Other methods for the synthesis of germane include electrochemical reduction and a plasma-based method. The electrochemical reduction method involves applying voltage to a germanium metal cathode immersed in an aqueous electrolyte solution and an anode counter-electrode composed of a metal such as molybdenum or cadmium. In this method, germane and hydrogen gases evolve from the cathode while the anode reacts to form solid molybdenum oxide or cadmium oxides. The plasma synthesis method involves bombarding germanium metal with hydrogen atoms (H) that are generated using a high frequency plasma source to produce germane and digermane.

==Reactions==
Germane is weakly acidic. In liquid ammonia GeH_{4} is ionised forming NH_{4}^{+} and GeH_{3}^{−}. With alkali metals in liquid ammonia GeH_{4} reacts to give white crystalline MGeH_{3} compounds. The potassium (potassium germyl or potassium trihydrogen germanide KGeH_{3}) and rubidium compounds (rubidium germyl or rubidium trihydrogen germanide RbGeH_{3}) have the sodium chloride structure implying a free rotation of the trihydrogen germanide anion GeH_{3}^{−}, the caesium compound, caesium germyl or caesium trihydrogen germanide CsGeH_{3} in contrast has the distorted sodium chloride structure of TlI.

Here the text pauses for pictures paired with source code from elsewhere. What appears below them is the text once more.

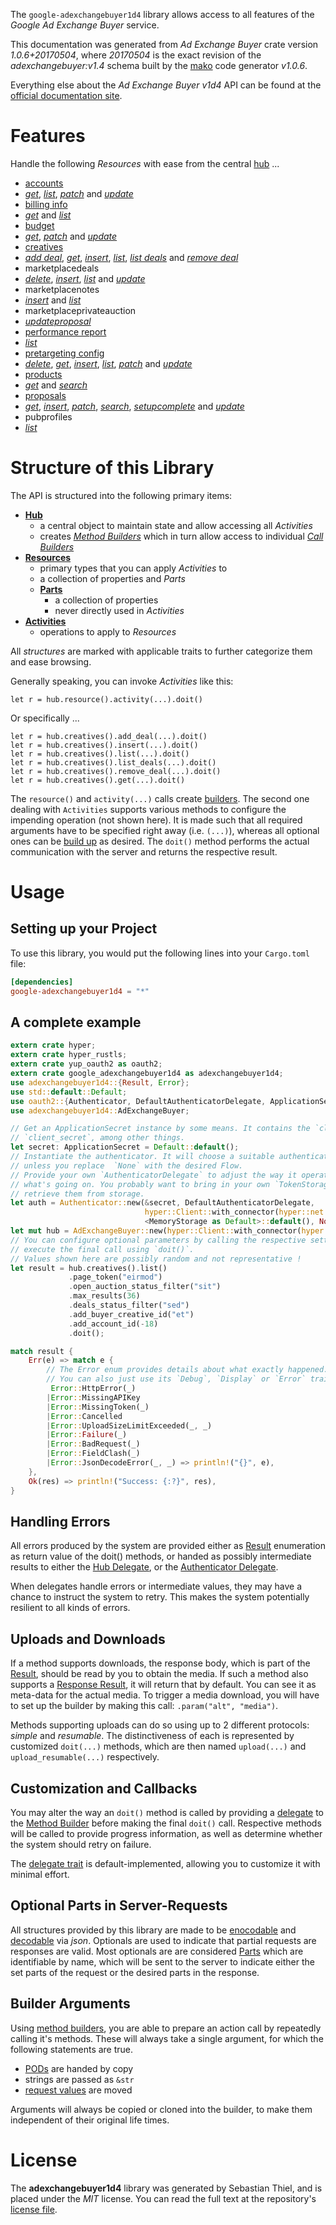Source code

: <!---
DO NOT EDIT !
This file was generated automatically from 'src/mako/api/README.md.mako'
DO NOT EDIT !
-->
The `google-adexchangebuyer1d4` library allows access to all features of the *Google Ad Exchange Buyer* service.

This documentation was generated from *Ad Exchange Buyer* crate version *1.0.6+20170504*, where *20170504* is the exact revision of the *adexchangebuyer:v1.4* schema built by the [mako](http://www.makotemplates.org/) code generator *v1.0.6*.

Everything else about the *Ad Exchange Buyer* *v1d4* API can be found at the
[official documentation site](https://developers.google.com/ad-exchange/buyer-rest).
# Features

Handle the following *Resources* with ease from the central [hub](https://docs.rs/google-adexchangebuyer1d4/1.0.6+20170504/google_adexchangebuyer1d4/struct.AdExchangeBuyer.html) ... 

* [accounts](https://docs.rs/google-adexchangebuyer1d4/1.0.6+20170504/google_adexchangebuyer1d4/struct.Account.html)
 * [*get*](https://docs.rs/google-adexchangebuyer1d4/1.0.6+20170504/google_adexchangebuyer1d4/struct.AccountGetCall.html), [*list*](https://docs.rs/google-adexchangebuyer1d4/1.0.6+20170504/google_adexchangebuyer1d4/struct.AccountListCall.html), [*patch*](https://docs.rs/google-adexchangebuyer1d4/1.0.6+20170504/google_adexchangebuyer1d4/struct.AccountPatchCall.html) and [*update*](https://docs.rs/google-adexchangebuyer1d4/1.0.6+20170504/google_adexchangebuyer1d4/struct.AccountUpdateCall.html)
* [billing info](https://docs.rs/google-adexchangebuyer1d4/1.0.6+20170504/google_adexchangebuyer1d4/struct.BillingInfo.html)
 * [*get*](https://docs.rs/google-adexchangebuyer1d4/1.0.6+20170504/google_adexchangebuyer1d4/struct.BillingInfoGetCall.html) and [*list*](https://docs.rs/google-adexchangebuyer1d4/1.0.6+20170504/google_adexchangebuyer1d4/struct.BillingInfoListCall.html)
* [budget](https://docs.rs/google-adexchangebuyer1d4/1.0.6+20170504/google_adexchangebuyer1d4/struct.Budget.html)
 * [*get*](https://docs.rs/google-adexchangebuyer1d4/1.0.6+20170504/google_adexchangebuyer1d4/struct.BudgetGetCall.html), [*patch*](https://docs.rs/google-adexchangebuyer1d4/1.0.6+20170504/google_adexchangebuyer1d4/struct.BudgetPatchCall.html) and [*update*](https://docs.rs/google-adexchangebuyer1d4/1.0.6+20170504/google_adexchangebuyer1d4/struct.BudgetUpdateCall.html)
* [creatives](https://docs.rs/google-adexchangebuyer1d4/1.0.6+20170504/google_adexchangebuyer1d4/struct.Creative.html)
 * [*add deal*](https://docs.rs/google-adexchangebuyer1d4/1.0.6+20170504/google_adexchangebuyer1d4/struct.CreativeAddDealCall.html), [*get*](https://docs.rs/google-adexchangebuyer1d4/1.0.6+20170504/google_adexchangebuyer1d4/struct.CreativeGetCall.html), [*insert*](https://docs.rs/google-adexchangebuyer1d4/1.0.6+20170504/google_adexchangebuyer1d4/struct.CreativeInsertCall.html), [*list*](https://docs.rs/google-adexchangebuyer1d4/1.0.6+20170504/google_adexchangebuyer1d4/struct.CreativeListCall.html), [*list deals*](https://docs.rs/google-adexchangebuyer1d4/1.0.6+20170504/google_adexchangebuyer1d4/struct.CreativeListDealCall.html) and [*remove deal*](https://docs.rs/google-adexchangebuyer1d4/1.0.6+20170504/google_adexchangebuyer1d4/struct.CreativeRemoveDealCall.html)
* marketplacedeals
 * [*delete*](https://docs.rs/google-adexchangebuyer1d4/1.0.6+20170504/google_adexchangebuyer1d4/struct.MarketplacedealDeleteCall.html), [*insert*](https://docs.rs/google-adexchangebuyer1d4/1.0.6+20170504/google_adexchangebuyer1d4/struct.MarketplacedealInsertCall.html), [*list*](https://docs.rs/google-adexchangebuyer1d4/1.0.6+20170504/google_adexchangebuyer1d4/struct.MarketplacedealListCall.html) and [*update*](https://docs.rs/google-adexchangebuyer1d4/1.0.6+20170504/google_adexchangebuyer1d4/struct.MarketplacedealUpdateCall.html)
* marketplacenotes
 * [*insert*](https://docs.rs/google-adexchangebuyer1d4/1.0.6+20170504/google_adexchangebuyer1d4/struct.MarketplacenoteInsertCall.html) and [*list*](https://docs.rs/google-adexchangebuyer1d4/1.0.6+20170504/google_adexchangebuyer1d4/struct.MarketplacenoteListCall.html)
* marketplaceprivateauction
 * [*updateproposal*](https://docs.rs/google-adexchangebuyer1d4/1.0.6+20170504/google_adexchangebuyer1d4/struct.MarketplaceprivateauctionUpdateproposalCall.html)
* [performance report](https://docs.rs/google-adexchangebuyer1d4/1.0.6+20170504/google_adexchangebuyer1d4/struct.PerformanceReport.html)
 * [*list*](https://docs.rs/google-adexchangebuyer1d4/1.0.6+20170504/google_adexchangebuyer1d4/struct.PerformanceReportListCall.html)
* [pretargeting config](https://docs.rs/google-adexchangebuyer1d4/1.0.6+20170504/google_adexchangebuyer1d4/struct.PretargetingConfig.html)
 * [*delete*](https://docs.rs/google-adexchangebuyer1d4/1.0.6+20170504/google_adexchangebuyer1d4/struct.PretargetingConfigDeleteCall.html), [*get*](https://docs.rs/google-adexchangebuyer1d4/1.0.6+20170504/google_adexchangebuyer1d4/struct.PretargetingConfigGetCall.html), [*insert*](https://docs.rs/google-adexchangebuyer1d4/1.0.6+20170504/google_adexchangebuyer1d4/struct.PretargetingConfigInsertCall.html), [*list*](https://docs.rs/google-adexchangebuyer1d4/1.0.6+20170504/google_adexchangebuyer1d4/struct.PretargetingConfigListCall.html), [*patch*](https://docs.rs/google-adexchangebuyer1d4/1.0.6+20170504/google_adexchangebuyer1d4/struct.PretargetingConfigPatchCall.html) and [*update*](https://docs.rs/google-adexchangebuyer1d4/1.0.6+20170504/google_adexchangebuyer1d4/struct.PretargetingConfigUpdateCall.html)
* [products](https://docs.rs/google-adexchangebuyer1d4/1.0.6+20170504/google_adexchangebuyer1d4/struct.Product.html)
 * [*get*](https://docs.rs/google-adexchangebuyer1d4/1.0.6+20170504/google_adexchangebuyer1d4/struct.ProductGetCall.html) and [*search*](https://docs.rs/google-adexchangebuyer1d4/1.0.6+20170504/google_adexchangebuyer1d4/struct.ProductSearchCall.html)
* [proposals](https://docs.rs/google-adexchangebuyer1d4/1.0.6+20170504/google_adexchangebuyer1d4/struct.Proposal.html)
 * [*get*](https://docs.rs/google-adexchangebuyer1d4/1.0.6+20170504/google_adexchangebuyer1d4/struct.ProposalGetCall.html), [*insert*](https://docs.rs/google-adexchangebuyer1d4/1.0.6+20170504/google_adexchangebuyer1d4/struct.ProposalInsertCall.html), [*patch*](https://docs.rs/google-adexchangebuyer1d4/1.0.6+20170504/google_adexchangebuyer1d4/struct.ProposalPatchCall.html), [*search*](https://docs.rs/google-adexchangebuyer1d4/1.0.6+20170504/google_adexchangebuyer1d4/struct.ProposalSearchCall.html), [*setupcomplete*](https://docs.rs/google-adexchangebuyer1d4/1.0.6+20170504/google_adexchangebuyer1d4/struct.ProposalSetupcompleteCall.html) and [*update*](https://docs.rs/google-adexchangebuyer1d4/1.0.6+20170504/google_adexchangebuyer1d4/struct.ProposalUpdateCall.html)
* pubprofiles
 * [*list*](https://docs.rs/google-adexchangebuyer1d4/1.0.6+20170504/google_adexchangebuyer1d4/struct.PubprofileListCall.html)




# Structure of this Library

The API is structured into the following primary items:

* **[Hub](https://docs.rs/google-adexchangebuyer1d4/1.0.6+20170504/google_adexchangebuyer1d4/struct.AdExchangeBuyer.html)**
    * a central object to maintain state and allow accessing all *Activities*
    * creates [*Method Builders*](https://docs.rs/google-adexchangebuyer1d4/1.0.6+20170504/google_adexchangebuyer1d4/trait.MethodsBuilder.html) which in turn
      allow access to individual [*Call Builders*](https://docs.rs/google-adexchangebuyer1d4/1.0.6+20170504/google_adexchangebuyer1d4/trait.CallBuilder.html)
* **[Resources](https://docs.rs/google-adexchangebuyer1d4/1.0.6+20170504/google_adexchangebuyer1d4/trait.Resource.html)**
    * primary types that you can apply *Activities* to
    * a collection of properties and *Parts*
    * **[Parts](https://docs.rs/google-adexchangebuyer1d4/1.0.6+20170504/google_adexchangebuyer1d4/trait.Part.html)**
        * a collection of properties
        * never directly used in *Activities*
* **[Activities](https://docs.rs/google-adexchangebuyer1d4/1.0.6+20170504/google_adexchangebuyer1d4/trait.CallBuilder.html)**
    * operations to apply to *Resources*

All *structures* are marked with applicable traits to further categorize them and ease browsing.

Generally speaking, you can invoke *Activities* like this:

```Rust,ignore
let r = hub.resource().activity(...).doit()
```

Or specifically ...

```ignore
let r = hub.creatives().add_deal(...).doit()
let r = hub.creatives().insert(...).doit()
let r = hub.creatives().list(...).doit()
let r = hub.creatives().list_deals(...).doit()
let r = hub.creatives().remove_deal(...).doit()
let r = hub.creatives().get(...).doit()
```

The `resource()` and `activity(...)` calls create [builders][builder-pattern]. The second one dealing with `Activities` 
supports various methods to configure the impending operation (not shown here). It is made such that all required arguments have to be 
specified right away (i.e. `(...)`), whereas all optional ones can be [build up][builder-pattern] as desired.
The `doit()` method performs the actual communication with the server and returns the respective result.

# Usage

## Setting up your Project

To use this library, you would put the following lines into your `Cargo.toml` file:

```toml
[dependencies]
google-adexchangebuyer1d4 = "*"
```

## A complete example

```Rust
extern crate hyper;
extern crate hyper_rustls;
extern crate yup_oauth2 as oauth2;
extern crate google_adexchangebuyer1d4 as adexchangebuyer1d4;
use adexchangebuyer1d4::{Result, Error};
use std::default::Default;
use oauth2::{Authenticator, DefaultAuthenticatorDelegate, ApplicationSecret, MemoryStorage};
use adexchangebuyer1d4::AdExchangeBuyer;

// Get an ApplicationSecret instance by some means. It contains the `client_id` and 
// `client_secret`, among other things.
let secret: ApplicationSecret = Default::default();
// Instantiate the authenticator. It will choose a suitable authentication flow for you, 
// unless you replace  `None` with the desired Flow.
// Provide your own `AuthenticatorDelegate` to adjust the way it operates and get feedback about 
// what's going on. You probably want to bring in your own `TokenStorage` to persist tokens and
// retrieve them from storage.
let auth = Authenticator::new(&secret, DefaultAuthenticatorDelegate,
                              hyper::Client::with_connector(hyper::net::HttpsConnector::new(hyper_rustls::TlsClient::new())),
                              <MemoryStorage as Default>::default(), None);
let mut hub = AdExchangeBuyer::new(hyper::Client::with_connector(hyper::net::HttpsConnector::new(hyper_rustls::TlsClient::new())), auth);
// You can configure optional parameters by calling the respective setters at will, and
// execute the final call using `doit()`.
// Values shown here are possibly random and not representative !
let result = hub.creatives().list()
             .page_token("eirmod")
             .open_auction_status_filter("sit")
             .max_results(36)
             .deals_status_filter("sed")
             .add_buyer_creative_id("et")
             .add_account_id(-18)
             .doit();

match result {
    Err(e) => match e {
        // The Error enum provides details about what exactly happened.
        // You can also just use its `Debug`, `Display` or `Error` traits
         Error::HttpError(_)
        |Error::MissingAPIKey
        |Error::MissingToken(_)
        |Error::Cancelled
        |Error::UploadSizeLimitExceeded(_, _)
        |Error::Failure(_)
        |Error::BadRequest(_)
        |Error::FieldClash(_)
        |Error::JsonDecodeError(_, _) => println!("{}", e),
    },
    Ok(res) => println!("Success: {:?}", res),
}

```
## Handling Errors

All errors produced by the system are provided either as [Result](https://docs.rs/google-adexchangebuyer1d4/1.0.6+20170504/google_adexchangebuyer1d4/enum.Result.html) enumeration as return value of 
the doit() methods, or handed as possibly intermediate results to either the 
[Hub Delegate](https://docs.rs/google-adexchangebuyer1d4/1.0.6+20170504/google_adexchangebuyer1d4/trait.Delegate.html), or the [Authenticator Delegate](https://docs.rs/yup-oauth2/*/yup_oauth2/trait.AuthenticatorDelegate.html).

When delegates handle errors or intermediate values, they may have a chance to instruct the system to retry. This 
makes the system potentially resilient to all kinds of errors.

## Uploads and Downloads
If a method supports downloads, the response body, which is part of the [Result](https://docs.rs/google-adexchangebuyer1d4/1.0.6+20170504/google_adexchangebuyer1d4/enum.Result.html), should be
read by you to obtain the media.
If such a method also supports a [Response Result](https://docs.rs/google-adexchangebuyer1d4/1.0.6+20170504/google_adexchangebuyer1d4/trait.ResponseResult.html), it will return that by default.
You can see it as meta-data for the actual media. To trigger a media download, you will have to set up the builder by making
this call: `.param("alt", "media")`.

Methods supporting uploads can do so using up to 2 different protocols: 
*simple* and *resumable*. The distinctiveness of each is represented by customized 
`doit(...)` methods, which are then named `upload(...)` and `upload_resumable(...)` respectively.

## Customization and Callbacks

You may alter the way an `doit()` method is called by providing a [delegate](https://docs.rs/google-adexchangebuyer1d4/1.0.6+20170504/google_adexchangebuyer1d4/trait.Delegate.html) to the 
[Method Builder](https://docs.rs/google-adexchangebuyer1d4/1.0.6+20170504/google_adexchangebuyer1d4/trait.CallBuilder.html) before making the final `doit()` call. 
Respective methods will be called to provide progress information, as well as determine whether the system should 
retry on failure.

The [delegate trait](https://docs.rs/google-adexchangebuyer1d4/1.0.6+20170504/google_adexchangebuyer1d4/trait.Delegate.html) is default-implemented, allowing you to customize it with minimal effort.

## Optional Parts in Server-Requests

All structures provided by this library are made to be [enocodable](https://docs.rs/google-adexchangebuyer1d4/1.0.6+20170504/google_adexchangebuyer1d4/trait.RequestValue.html) and 
[decodable](https://docs.rs/google-adexchangebuyer1d4/1.0.6+20170504/google_adexchangebuyer1d4/trait.ResponseResult.html) via *json*. Optionals are used to indicate that partial requests are responses 
are valid.
Most optionals are are considered [Parts](https://docs.rs/google-adexchangebuyer1d4/1.0.6+20170504/google_adexchangebuyer1d4/trait.Part.html) which are identifiable by name, which will be sent to 
the server to indicate either the set parts of the request or the desired parts in the response.

## Builder Arguments

Using [method builders](https://docs.rs/google-adexchangebuyer1d4/1.0.6+20170504/google_adexchangebuyer1d4/trait.CallBuilder.html), you are able to prepare an action call by repeatedly calling it's methods.
These will always take a single argument, for which the following statements are true.

* [PODs][wiki-pod] are handed by copy
* strings are passed as `&str`
* [request values](https://docs.rs/google-adexchangebuyer1d4/1.0.6+20170504/google_adexchangebuyer1d4/trait.RequestValue.html) are moved

Arguments will always be copied or cloned into the builder, to make them independent of their original life times.

[wiki-pod]: http://en.wikipedia.org/wiki/Plain_old_data_structure
[builder-pattern]: http://en.wikipedia.org/wiki/Builder_pattern
[google-go-api]: https://github.com/google/google-api-go-client

# License
The **adexchangebuyer1d4** library was generated by Sebastian Thiel, and is placed 
under the *MIT* license.
You can read the full text at the repository's [license file][repo-license].

[repo-license]: https://github.com/Byron/google-apis-rsblob/master/LICENSE.md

==Use in semiconductor industry==
The gas decomposes near 600K (327°C; 620°F) to germanium and hydrogen. Because of its thermal lability, germane is used in the semiconductor industry for the epitaxial growth of germanium by MOVPE or chemical beam epitaxy. Organogermanium precursors (e.g. isobutylgermane, alkylgermanium trichlorides, and dimethylaminogermanium trichloride) have been examined as less hazardous liquid alternatives to germane for deposition of Ge-containing films by MOVPE.

==Safety==
Germane is a highly flammable, potentially pyrophoric, and a highly toxic gas. In 1970, the American Conference of Governmental Industrial Hygienists (ACGIH) published the latest changes and set the occupational exposure threshold limit value at 0.2 ppm for an 8-hour time weighted average.
The LC50 for rats at 1 hour of exposure is 622 ppm. Inhalation or exposure may result in malaise, headache, dizziness, fainting, dyspnea, nausea, vomiting, kidney injury, and hemolytic effects.

The US Department of Transportation hazard class is 2.3 Poisonous Gas.